**EXERCISE PROMPT:** For the entries that follow, count the lines containing the string "consumable" and write only the number.

**Items from a data source:**
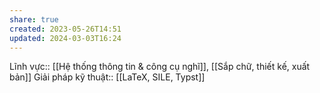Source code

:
```yaml
---
share: true
created: 2023-05-26T14:51
updated: 2024-03-03T16:24
---
```

Lĩnh vực:: [[Hệ thống thông tin & công cụ nghĩ]], [[Sắp chữ, thiết kế, xuất bản]]
Giải pháp kỹ thuật:: [[LaTeX, SILE, Typst]]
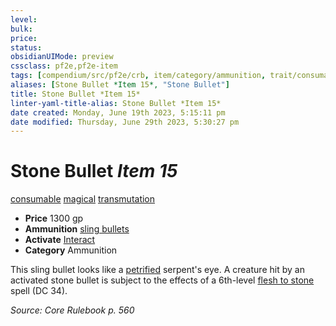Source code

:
 ```yaml
---
level:
bulk:
price:
status:
obsidianUIMode: preview
cssclass: pf2e,pf2e-item
tags: [compendium/src/pf2e/crb, item/category/ammunition, trait/consumable, trait/magical, trait/transmutation]
aliases: [Stone Bullet *Item 15*, "Stone Bullet"]
title: Stone Bullet *Item 15*
linter-yaml-title-alias: Stone Bullet *Item 15*
date created: Monday, June 19th 2023, 5:15:11 pm
date modified: Thursday, June 29th 2023, 5:30:27 pm
---
```


# Stone Bullet *Item 15*

[consumable](rules/traits/consumable.md) [magical](rules/traits/magical.md) [transmutation](rules/traits/transmutation.md)  

- **Price** 1300 gp
- **Ammunition** [sling bullets](compendium/equipment/items/sling-bullets.md)
- **Activate** [Interact](rules/actions/interact.md)
- **Category** Ammunition

This sling bullet looks like a [petrified](rules/conditions.md#Petrified) serpent's eye. A creature hit by an activated stone bullet is subject to the effects of a 6th-level [flesh to stone](compendium/spells/flesh-to-stone.md) spell (DC 34).

*Source: Core Rulebook p. 560*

**RESPONSE TO THIS TASK:** 2